Her tweet indicates that although the autograph sellers were exploiting her "celebrity," she did accommodate them. In return, they were rude. I have no problem with her calling them out for bad behavior.
To me, the notion that a person in the public eye should be pleased that s/he is expected to enable a total stranger to make a profit off of her/his autographs is absolutely absurd.
Refusing to give autographs to anyone (if that is what Eislauf is suggesting?) penalizes the true fans, and many celebrities (to their credit) would not feel right taking that kind of hard-line stance.

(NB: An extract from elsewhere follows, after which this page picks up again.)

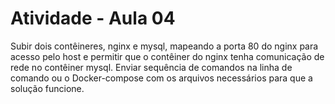 # Atividade - Aula 04

Subir dois contêineres, nginx e mysql, mapeando a porta 80 do nginx para acesso pelo host e permitir que o contêiner do nginx tenha comunicação de rede no contêiner mysql.
Enviar sequência de comandos na linha de comando ou o Docker-compose com os arquivos necessários para que a solução funcione.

I have no doubt that signing autographs for sincere admirers is gratifying to Wagner and to most other skaters.
(2) Being tired, embarrassed, tongue-tied, and/or forgetful is NO EXCUSE whatsoever for failing to thank Wagner.
- If the autograph seekers were true fans who had the energy, assertiveness, and presence of mind to make their requests, then they should have been capable of adding one simple word: "Thanks." How difficult could remembering and uttering that one extra word have been?
- And if the autograph seekers were true fans, they should have been sufficiently respectful to realize that Wagner is a human being who esp. at midnight might have been exhausted and preferring privacy. If they still could not resist approaching her, they at least should have been bending over backwards to be polite and appreciative.
As with any types of public figures, different skaters might choose to depend less heavily or more heavily on professional advice and input.
Wagner (again, to her credit) seems to know her own mind very well and to steer the ship of her own messaging to a large extent.